This is like the opposite of the Play-Doh Rule, which states that some age-appropriate things must be made off-limits in order to increase their value. Implementing a snack box (that’s just what we call it — you should probably come up with something more creative, like The Hexahedron of Vital Nourishment) ensures that only pre-approved foods are readily available at any given time.

Fill the container with dull healthy things, like fruit leather and homemade trail mix, maybe the occasional bag of pistachios if you’re feeling generous. Your bag of PMS Doritos should be kept well out of reach, along with the Milano cookies, strawberry Twizzlers, rosemary bread and anything else their tender palates couldn’t possibly appreciate.

Having an Accomplice

Not every food experience has to look pretty, and I’m guessing you reached this conclusion about two weeks after your child came through the front door. Personally, my number one feeling is appetizers, and I’m fairly certain it’s because I was exposed to Mermaids in my formative years.

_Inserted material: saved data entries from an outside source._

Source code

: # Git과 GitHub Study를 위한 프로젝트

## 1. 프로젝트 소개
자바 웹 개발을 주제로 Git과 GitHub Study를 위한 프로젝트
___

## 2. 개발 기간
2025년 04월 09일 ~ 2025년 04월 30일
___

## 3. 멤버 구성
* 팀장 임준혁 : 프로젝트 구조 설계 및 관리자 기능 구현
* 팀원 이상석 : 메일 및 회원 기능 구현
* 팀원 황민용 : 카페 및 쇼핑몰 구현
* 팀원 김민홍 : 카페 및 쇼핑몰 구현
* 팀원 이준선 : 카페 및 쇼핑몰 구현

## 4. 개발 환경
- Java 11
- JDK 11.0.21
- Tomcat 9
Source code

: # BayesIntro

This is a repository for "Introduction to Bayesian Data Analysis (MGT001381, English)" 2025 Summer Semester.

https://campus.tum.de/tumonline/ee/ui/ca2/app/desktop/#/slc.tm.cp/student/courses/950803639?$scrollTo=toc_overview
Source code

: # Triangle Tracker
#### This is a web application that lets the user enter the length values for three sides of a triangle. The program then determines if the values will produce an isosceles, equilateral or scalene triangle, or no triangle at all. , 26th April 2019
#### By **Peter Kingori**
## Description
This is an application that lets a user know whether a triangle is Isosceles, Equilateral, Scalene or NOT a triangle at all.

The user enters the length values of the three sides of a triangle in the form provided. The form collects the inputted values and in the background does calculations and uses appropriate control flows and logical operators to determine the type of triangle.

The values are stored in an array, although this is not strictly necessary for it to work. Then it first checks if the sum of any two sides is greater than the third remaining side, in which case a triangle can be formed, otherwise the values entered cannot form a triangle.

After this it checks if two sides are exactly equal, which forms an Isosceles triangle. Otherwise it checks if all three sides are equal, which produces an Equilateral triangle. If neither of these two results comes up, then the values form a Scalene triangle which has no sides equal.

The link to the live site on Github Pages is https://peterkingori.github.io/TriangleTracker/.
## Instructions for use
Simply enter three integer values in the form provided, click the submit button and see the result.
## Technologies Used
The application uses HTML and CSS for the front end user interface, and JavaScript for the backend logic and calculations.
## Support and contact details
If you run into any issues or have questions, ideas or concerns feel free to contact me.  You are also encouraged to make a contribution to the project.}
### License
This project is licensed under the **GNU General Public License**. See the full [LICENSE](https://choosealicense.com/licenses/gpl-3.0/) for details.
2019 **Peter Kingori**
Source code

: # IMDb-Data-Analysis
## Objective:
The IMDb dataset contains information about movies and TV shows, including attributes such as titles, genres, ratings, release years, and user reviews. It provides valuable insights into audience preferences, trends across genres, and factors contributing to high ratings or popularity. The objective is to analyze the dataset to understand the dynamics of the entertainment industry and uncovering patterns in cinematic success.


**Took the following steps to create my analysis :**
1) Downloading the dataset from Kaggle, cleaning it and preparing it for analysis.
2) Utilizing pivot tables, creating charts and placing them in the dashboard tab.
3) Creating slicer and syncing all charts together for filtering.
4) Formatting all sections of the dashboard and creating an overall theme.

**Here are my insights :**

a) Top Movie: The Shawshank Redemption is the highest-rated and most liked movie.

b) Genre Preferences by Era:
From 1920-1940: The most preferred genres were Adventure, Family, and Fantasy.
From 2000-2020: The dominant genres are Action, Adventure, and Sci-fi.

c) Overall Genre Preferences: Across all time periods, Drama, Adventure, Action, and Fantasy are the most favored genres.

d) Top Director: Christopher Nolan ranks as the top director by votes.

Make appetizers an ‘acceptable’ meal the same way you make peanut butter & jellies and cheese plates (or the vegan equivalent) acceptable: adding fresh fruits and vegetables. The way I see it, you can feed these short people almost anything, as long as you serve it next to some grapes, a spinach salad, carrot sticks, or whatever whathaveyou etc.

Knowing When to Retreat

Set aside at least two days a week when you won’t be the one cooking dinner. Maybe this means you go to a restaurant or a friend’s house (if they truly are your friends, they will periodically feed your children).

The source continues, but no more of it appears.